NÃO BASTA SER INTELIGENTE, SABER MUITO, TER CULTURA E ESTAR PREPARADO. É, SOBRETUDO, PRECISO SER METIDO, BOCUDO E ATÉ MAL-EDUCADO PARA VENCER. HÁ OS QUE FAZEM MUITO COM POUCO E OS QUE FAZEM POUCO COM MUITO.
CORDEIRAÇO - Ótima sacada desta XII Expofeira do Agronegócio. Uma inovação e tanto dentro dos princípios da diversificação, afinal de contas, o lema adotado pela décima segunda edição da exposição-feira foi “a força da diversidade”. Uma iniciativa do Núcleo de Criadores de Ovinos do Médio Buricá, que precisa ser mantida nas futuras edições e ampliada, para que se torne uma das marcas do evento e até de Três de Maio. A única coisa que destoou foram as longas filas e a demora. Mas isso tem solução.

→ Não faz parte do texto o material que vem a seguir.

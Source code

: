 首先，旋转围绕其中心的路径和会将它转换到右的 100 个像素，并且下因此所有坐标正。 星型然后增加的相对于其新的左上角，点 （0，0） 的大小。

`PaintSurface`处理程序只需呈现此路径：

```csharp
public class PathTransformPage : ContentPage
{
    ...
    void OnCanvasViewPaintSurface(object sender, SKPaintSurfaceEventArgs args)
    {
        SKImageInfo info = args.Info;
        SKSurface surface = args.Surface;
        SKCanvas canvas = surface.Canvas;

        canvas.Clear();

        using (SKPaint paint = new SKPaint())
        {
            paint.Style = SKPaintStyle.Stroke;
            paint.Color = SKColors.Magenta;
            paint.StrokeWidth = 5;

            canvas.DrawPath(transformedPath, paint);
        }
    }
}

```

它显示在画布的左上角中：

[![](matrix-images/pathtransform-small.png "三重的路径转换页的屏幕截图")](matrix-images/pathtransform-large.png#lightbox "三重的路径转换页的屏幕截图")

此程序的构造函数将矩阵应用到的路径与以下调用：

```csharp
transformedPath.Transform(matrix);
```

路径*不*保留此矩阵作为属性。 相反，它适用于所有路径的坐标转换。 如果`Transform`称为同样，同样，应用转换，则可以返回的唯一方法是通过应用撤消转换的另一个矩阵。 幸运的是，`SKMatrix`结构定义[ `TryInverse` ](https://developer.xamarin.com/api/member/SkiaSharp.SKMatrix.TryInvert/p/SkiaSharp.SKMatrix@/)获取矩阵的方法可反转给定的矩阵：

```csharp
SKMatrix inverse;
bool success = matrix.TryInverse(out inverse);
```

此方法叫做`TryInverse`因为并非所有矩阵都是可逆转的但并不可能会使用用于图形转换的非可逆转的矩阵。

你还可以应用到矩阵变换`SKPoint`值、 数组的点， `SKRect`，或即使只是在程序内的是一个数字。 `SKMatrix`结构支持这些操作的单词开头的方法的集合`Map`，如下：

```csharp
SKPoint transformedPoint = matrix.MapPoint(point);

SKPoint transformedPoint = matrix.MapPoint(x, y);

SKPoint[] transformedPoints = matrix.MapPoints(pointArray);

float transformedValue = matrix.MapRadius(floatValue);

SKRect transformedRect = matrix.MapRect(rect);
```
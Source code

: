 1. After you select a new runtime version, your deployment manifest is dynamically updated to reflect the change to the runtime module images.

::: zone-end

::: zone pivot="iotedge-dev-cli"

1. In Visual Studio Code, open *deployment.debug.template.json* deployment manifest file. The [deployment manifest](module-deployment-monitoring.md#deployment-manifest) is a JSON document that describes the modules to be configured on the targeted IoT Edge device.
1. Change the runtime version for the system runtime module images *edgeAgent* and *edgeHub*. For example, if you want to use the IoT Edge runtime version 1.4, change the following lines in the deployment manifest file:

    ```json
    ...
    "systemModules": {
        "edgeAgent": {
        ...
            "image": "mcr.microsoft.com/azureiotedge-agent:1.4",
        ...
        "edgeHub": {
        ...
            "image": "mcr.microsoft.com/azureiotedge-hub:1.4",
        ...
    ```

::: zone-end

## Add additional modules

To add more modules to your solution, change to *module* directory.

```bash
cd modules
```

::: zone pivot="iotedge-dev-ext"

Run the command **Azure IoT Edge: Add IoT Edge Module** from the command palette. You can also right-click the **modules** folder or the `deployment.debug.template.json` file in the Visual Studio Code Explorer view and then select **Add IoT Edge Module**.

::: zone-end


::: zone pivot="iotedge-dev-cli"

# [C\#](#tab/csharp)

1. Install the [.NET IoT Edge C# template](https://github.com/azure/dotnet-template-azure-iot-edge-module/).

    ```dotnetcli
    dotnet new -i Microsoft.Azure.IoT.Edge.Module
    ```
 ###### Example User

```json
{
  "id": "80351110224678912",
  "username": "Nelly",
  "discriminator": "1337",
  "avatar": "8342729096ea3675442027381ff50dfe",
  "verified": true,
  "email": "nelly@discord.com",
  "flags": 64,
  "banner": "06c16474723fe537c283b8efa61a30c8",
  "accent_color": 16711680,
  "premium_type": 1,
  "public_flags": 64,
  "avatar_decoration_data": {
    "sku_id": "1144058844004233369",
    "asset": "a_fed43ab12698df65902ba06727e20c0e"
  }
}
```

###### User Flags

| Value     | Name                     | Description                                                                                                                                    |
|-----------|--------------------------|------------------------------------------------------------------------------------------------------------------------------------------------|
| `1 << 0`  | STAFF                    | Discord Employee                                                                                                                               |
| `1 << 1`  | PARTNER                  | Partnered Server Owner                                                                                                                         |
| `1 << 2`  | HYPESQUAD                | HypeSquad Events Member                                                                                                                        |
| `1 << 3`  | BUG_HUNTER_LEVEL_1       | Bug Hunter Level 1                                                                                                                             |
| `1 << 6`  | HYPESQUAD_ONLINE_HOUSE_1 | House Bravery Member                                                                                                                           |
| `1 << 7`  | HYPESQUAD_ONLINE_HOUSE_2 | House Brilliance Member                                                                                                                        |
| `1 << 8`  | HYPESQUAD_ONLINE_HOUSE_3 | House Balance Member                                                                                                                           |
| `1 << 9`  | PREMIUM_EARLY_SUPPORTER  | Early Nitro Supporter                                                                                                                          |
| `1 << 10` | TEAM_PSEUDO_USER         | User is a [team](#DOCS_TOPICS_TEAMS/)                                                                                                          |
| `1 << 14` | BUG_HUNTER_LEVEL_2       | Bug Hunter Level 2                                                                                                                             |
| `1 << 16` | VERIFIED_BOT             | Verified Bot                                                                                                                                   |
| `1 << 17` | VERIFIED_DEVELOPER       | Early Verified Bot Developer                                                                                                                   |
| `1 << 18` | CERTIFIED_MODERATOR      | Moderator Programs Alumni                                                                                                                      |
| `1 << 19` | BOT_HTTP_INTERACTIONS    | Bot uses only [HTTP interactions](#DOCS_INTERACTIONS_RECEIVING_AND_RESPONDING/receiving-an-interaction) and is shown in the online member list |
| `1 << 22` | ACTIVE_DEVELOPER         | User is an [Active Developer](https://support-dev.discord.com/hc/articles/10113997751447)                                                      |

ESPIRAL DE FUMAÇA – “A inflação que aí está, subindo como espiral de fumaça, prenunciando tempos bicudos, é parte do preço que estamos pagando pelo tratamento daquele que pode ser considerado como o mais oneroso complexo de inferioridade de nossa história”. Assim se expressa Percival Puggina em artigo na sua participação dominical de Zero Hora. Puggina deixa claro que a inflação na ascendente é conseqüência de uma política econômica irresponsável do governo anterior.
CULPADO DA INFLAÇÃO - A inflação brasileira, medida pelo índice do IPCA, acumula nos últimos 12 meses 6,51%, acima da meta do governo. Os vilões escolhidos são a gasolina e a carne. Mas o ministro da Fazenda afirma que, a partir de agora, os preços altos vão despencar. É difícil entender que isso vá acontecer, porque não há perspectivas de a carne na entressafra baixar de preço e o preço da gasolina igualmente não vai cair. Devem ser buscadas outras causas.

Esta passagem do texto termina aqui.